Try it:
Taking each line of the material below in turn, count those containing the string "abstract". Provide the number alone.

=== Begin Enclosure ===

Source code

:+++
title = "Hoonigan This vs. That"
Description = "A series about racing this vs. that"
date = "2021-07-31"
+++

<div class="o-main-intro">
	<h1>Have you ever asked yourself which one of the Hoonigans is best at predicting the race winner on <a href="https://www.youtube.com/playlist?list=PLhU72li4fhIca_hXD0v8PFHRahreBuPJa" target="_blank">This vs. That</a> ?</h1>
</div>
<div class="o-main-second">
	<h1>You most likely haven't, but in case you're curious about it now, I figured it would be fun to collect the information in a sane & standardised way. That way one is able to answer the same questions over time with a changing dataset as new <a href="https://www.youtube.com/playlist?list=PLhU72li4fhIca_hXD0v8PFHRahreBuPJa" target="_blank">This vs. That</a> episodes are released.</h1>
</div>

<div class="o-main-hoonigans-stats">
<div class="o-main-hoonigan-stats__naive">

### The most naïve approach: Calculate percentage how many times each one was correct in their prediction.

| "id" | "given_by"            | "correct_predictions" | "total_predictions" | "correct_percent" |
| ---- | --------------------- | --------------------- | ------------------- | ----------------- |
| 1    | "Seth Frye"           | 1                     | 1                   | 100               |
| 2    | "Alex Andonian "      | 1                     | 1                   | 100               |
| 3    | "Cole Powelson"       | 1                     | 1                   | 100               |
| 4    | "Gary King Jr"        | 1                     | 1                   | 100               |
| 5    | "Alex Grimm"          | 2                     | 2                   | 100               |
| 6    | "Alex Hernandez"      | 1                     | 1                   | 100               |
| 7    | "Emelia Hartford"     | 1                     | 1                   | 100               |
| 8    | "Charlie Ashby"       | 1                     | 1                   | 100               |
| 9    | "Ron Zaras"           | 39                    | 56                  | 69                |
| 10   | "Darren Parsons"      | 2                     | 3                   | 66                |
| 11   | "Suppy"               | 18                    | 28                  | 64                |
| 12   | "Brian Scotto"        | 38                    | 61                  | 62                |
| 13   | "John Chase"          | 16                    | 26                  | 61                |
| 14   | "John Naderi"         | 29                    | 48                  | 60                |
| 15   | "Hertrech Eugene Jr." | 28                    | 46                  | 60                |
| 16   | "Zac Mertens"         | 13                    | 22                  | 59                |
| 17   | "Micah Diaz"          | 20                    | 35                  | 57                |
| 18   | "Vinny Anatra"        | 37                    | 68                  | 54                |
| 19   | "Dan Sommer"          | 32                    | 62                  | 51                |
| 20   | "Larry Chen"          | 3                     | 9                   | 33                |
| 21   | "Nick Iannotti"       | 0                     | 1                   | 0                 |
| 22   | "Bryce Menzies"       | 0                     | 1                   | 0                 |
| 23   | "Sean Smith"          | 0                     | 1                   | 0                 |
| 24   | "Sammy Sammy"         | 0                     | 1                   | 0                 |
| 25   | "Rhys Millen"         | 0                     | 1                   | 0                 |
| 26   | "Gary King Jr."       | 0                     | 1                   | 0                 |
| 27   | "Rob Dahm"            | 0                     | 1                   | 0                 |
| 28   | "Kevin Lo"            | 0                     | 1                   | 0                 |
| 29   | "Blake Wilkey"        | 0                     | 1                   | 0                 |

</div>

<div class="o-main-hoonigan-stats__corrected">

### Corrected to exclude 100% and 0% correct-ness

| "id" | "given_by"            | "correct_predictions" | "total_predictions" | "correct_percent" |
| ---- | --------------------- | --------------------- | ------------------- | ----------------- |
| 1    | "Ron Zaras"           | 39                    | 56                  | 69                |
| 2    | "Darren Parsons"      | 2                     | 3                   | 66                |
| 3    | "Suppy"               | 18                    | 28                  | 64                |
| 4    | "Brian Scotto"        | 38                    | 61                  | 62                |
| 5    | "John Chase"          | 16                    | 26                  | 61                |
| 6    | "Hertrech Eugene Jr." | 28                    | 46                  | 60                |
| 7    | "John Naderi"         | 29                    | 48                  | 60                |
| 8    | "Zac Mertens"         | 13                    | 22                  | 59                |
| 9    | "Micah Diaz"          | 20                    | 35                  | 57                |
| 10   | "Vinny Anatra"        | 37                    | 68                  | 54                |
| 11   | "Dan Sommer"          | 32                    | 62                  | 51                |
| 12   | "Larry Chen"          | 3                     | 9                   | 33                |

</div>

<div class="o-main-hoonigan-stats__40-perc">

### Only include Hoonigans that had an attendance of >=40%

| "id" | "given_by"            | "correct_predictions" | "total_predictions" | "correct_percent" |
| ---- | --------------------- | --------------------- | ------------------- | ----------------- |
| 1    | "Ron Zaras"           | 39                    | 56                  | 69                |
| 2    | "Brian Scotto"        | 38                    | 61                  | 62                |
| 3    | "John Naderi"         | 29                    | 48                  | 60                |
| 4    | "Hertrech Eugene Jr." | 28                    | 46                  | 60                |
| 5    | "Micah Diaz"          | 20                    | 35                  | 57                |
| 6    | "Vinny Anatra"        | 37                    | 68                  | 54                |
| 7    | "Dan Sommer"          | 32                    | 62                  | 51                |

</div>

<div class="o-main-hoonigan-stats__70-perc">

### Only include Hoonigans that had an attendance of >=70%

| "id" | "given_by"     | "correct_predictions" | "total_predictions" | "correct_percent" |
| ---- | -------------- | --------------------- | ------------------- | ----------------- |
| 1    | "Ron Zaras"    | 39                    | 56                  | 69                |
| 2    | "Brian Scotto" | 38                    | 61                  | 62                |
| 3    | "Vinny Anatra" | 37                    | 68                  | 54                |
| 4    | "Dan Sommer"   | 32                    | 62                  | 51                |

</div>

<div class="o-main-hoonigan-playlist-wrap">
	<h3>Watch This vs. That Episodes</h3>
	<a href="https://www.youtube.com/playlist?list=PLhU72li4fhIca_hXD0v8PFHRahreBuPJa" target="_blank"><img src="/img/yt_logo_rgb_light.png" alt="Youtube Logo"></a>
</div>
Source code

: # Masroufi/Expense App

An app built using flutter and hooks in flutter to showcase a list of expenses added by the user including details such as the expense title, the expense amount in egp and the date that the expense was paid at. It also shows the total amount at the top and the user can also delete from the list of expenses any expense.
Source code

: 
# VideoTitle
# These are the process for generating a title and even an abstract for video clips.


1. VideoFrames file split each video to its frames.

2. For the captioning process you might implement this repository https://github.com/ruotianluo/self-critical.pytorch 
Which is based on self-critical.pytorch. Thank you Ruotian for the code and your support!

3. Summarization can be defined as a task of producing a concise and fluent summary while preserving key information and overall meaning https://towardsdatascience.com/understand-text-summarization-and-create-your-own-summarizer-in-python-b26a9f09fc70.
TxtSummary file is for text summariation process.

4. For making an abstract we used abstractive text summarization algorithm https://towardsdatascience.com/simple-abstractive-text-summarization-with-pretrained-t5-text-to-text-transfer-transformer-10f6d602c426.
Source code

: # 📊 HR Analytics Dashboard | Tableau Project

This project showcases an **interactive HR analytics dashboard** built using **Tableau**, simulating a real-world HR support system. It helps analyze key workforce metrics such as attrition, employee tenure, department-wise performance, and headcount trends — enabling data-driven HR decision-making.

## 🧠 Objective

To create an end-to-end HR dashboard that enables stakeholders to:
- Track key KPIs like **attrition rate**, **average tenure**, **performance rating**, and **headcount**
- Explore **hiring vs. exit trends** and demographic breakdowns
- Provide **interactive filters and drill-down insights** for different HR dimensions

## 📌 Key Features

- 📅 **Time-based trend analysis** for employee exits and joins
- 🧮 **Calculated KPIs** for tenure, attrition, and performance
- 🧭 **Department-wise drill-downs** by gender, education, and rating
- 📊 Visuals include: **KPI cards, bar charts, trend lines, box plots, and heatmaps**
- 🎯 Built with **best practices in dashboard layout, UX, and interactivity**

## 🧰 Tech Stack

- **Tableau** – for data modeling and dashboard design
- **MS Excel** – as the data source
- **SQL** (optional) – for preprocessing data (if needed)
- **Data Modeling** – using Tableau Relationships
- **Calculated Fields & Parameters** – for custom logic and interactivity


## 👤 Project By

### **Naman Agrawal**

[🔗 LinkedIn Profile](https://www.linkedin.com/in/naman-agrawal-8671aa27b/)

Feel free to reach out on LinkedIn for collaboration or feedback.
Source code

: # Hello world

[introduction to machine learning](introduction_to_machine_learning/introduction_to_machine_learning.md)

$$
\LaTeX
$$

=== End Enclosure ===

Response:
2